Interior Architecture, Universitas Indonesia

Selanjutnya

Tutup

Politik

SNM-DPR, Perlukah?

6 Juni 2011   00:31 Diperbarui: 26 Juni 2015   04:50 79
+
Laporkan Konten
Laporkan Akun
Kompasiana adalah platform blog. Konten ini menjadi tanggung jawab bloger dan tidak mewakili pandangan redaksi Kompas.
Lihat foto
Bagikan ide kreativitasmu dalam bentuk konten di Kompasiana | Sumber gambar: Freepik

Bicara politik, bicara DPR. Mungkin ini terlalu pagi, tapi, bagi saya, yang notabene adalah calon pemilih baru di pemilu 2014 nanti, mereka semua itu memuakkan. Jujur, saya bingung mau milih siapa, partai apa, nomor berapa, dan warna apa, mereka sama saja, tidak amanah dan menurut saya, munafik semua.

Misalnya, saat gembar-gembor soal gedung baru DPR yang anggarannya sebelum kena koreksi mencapai satu trilyun lebih kemarin, fraksi mayoritas mendukung penuh pembangunan gedung itu. Sudah pasti mereka diprotes partai oposisi yang selalu mengatasnamakan rakyat kecil padahal mereka sendiri masih sudi diberi gaji dan tunjangan lebih (mbok ya kalau sayang wong cilik jangan setengah-setengah, kasih aja itu gajinya ke wong cilik, talk less do more, kan?). Rapat pun kian memanas. Pentolan masing-masing fraksi angkat bicara, biarin ngobrolnya ngalor-ngidul yang penting disorot tipi, pikirnya. Di sudut lainnya, ada beberapa anggota dewan yang asik ng-ipad. Ada yang facebookan, twitteran, atau nonton porno-pornoan.

Atau belakangan ini, yang sedang panas-panasnya, kasus Udin Sedunia. Rosa bilang kalau bekas pengacaranya, si Udin yang suka di kamar, memaksa dia untuk menghancurkan partai berkuasa. Tiba-tiba terkuak juga kasus bendahara umum partai, si Udin yang suka bikin nazar, yang konon begini-begitu sampai-sampai Presiden SBY meminta kadernya melakukan penjemb, penjemputan (nggak salah ketik, kan?) ke Udin yang kabarnya sedang mengamankan diri itu. Semua partai lainnya senang, sama-sama jualan gorengan, baik yang sejalan maupun berseberangan. Begitu juga media yang secara intens memberitakan kasus Udin Sedunia itu, media yang punya kepentingan terselubung demi ormasnya, eh partainya, eh ormas atau partai ya?
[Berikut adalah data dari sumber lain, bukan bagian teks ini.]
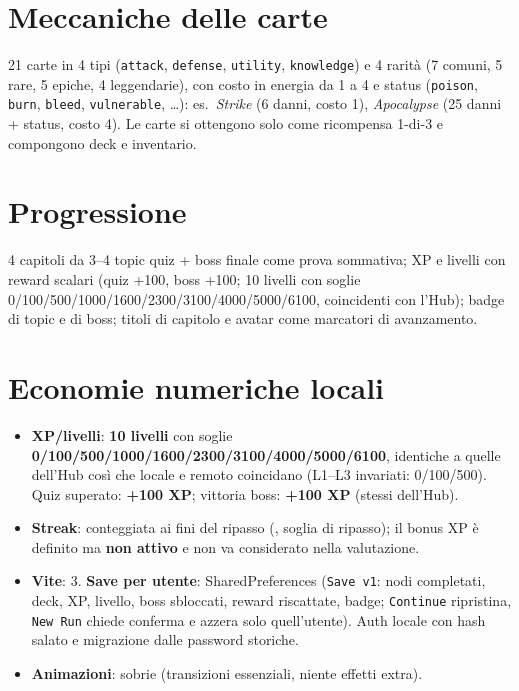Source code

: \section{Meccaniche delle carte}
21 carte in 4 tipi (\texttt{attack}, \texttt{defense}, \texttt{utility},
\texttt{knowledge}) e 4 rarit\`a (7 comuni, 5 rare, 5 epiche, 4
leggendarie), con costo in energia da 1 a 4 e status
(\texttt{poison}, \texttt{burn}, \texttt{bleed}, \texttt{vulnerable},
\dots): es.\ \textit{Strike} (6 danni, costo 1),
\textit{Apocalypse} (25 danni + status, costo 4). Le carte si ottengono
solo come ricompensa 1-di-3 e compongono deck e inventario.

\section{Progressione}
4 capitoli da 3--4 topic quiz + boss finale come prova sommativa;
XP e livelli con reward scalari (quiz +100, boss +100; 10 livelli con
soglie 0/100/500/1000/1600/2300/3100/4000/5000/6100, coincidenti con
l'Hub); badge di topic e di boss; titoli di capitolo e
avatar come marcatori di avanzamento.

\section{Economie numeriche locali}
\begin{itemize}
\item \textbf{XP/livelli}: \textbf{10 livelli} con soglie
\textbf{0/100/500/1000/1600/2300/3100/4000/5000/6100}, identiche
a quelle dell'Hub cos\`i che locale e remoto coincidano (L1--L3
invariati: 0/100/500). Quiz superato:
\textbf{+100 XP}; vittoria boss: \textbf{+100 XP} (stessi dell'Hub).
\item \textbf{Streak}: conteggiata ai fini del ripasso
(, soglia di ripasso); il bonus XP \`e definito ma
\textbf{non attivo} e non va considerato nella valutazione.
\item \textbf{Vite}: 3. \textbf{Save per utente}: SharedPreferences
(\texttt{Save v1}: nodi completati, deck, XP, livello, boss sbloccati,
reward riscattate, badge; \texttt{Continue} ripristina,
\texttt{New Run} chiede conferma e azzera solo quell'utente).
Auth locale con hash salato e migrazione dalle password storiche.
\item \textbf{Animazioni}: sobrie (transizioni essenziali, niente effetti
extra).
\end{itemize}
Nasgor? Nasduk? Panas adem? Ya itulah pokoknya, saya lagi amnesia.

Sumpah ya, nggak abis pikir. Mereka itu kenapa? Sakit jiwa? atau bermuka dua? Waktu diwawancara mengenai lawannya, emosinya meledak-ledak. Waktu bertemu langsung di dialog TV, mereka tersipu. Duh, mereka kan pejabat. Pejabat bukan sembarang pejabat, loh, mereka itu pejabat dengan tambahan embel-embel yang terhormat! Tapi, kok kelakuan dan moralnya sekarat? Saya sangsi, apa benar mereka adalah representasi dari 230 juta penduduk Indonesia? Kalau mereka jawab iya, wajar saja kalau sampai saat ini Indonesia masih dibilang bodoh dan primitif. Toh wakilnya juga goblok. Klop kan?

----------

Ngomong-ngomong, di sela-sela istirahat saat melaksanakan ujian paling menggemparkan tahun ini yaitu SNMPTN (Seleksi Nasional Masuk Perguruan Tinggi) beberapa hari lalu, saya sempat kepikiran: kalau mau masuk PTN favorit aja perjuangannya segini besar, kenapa untuk menjadi anggota dewan seseorang hanya membutuhkan kampanye besar-besaran, nampang di baliho segede gaban, lalu nunggu orang-orang untuk nyontreng atau nyoblos mukanya di surat suara saat hari-H pemilu? Ini lucu.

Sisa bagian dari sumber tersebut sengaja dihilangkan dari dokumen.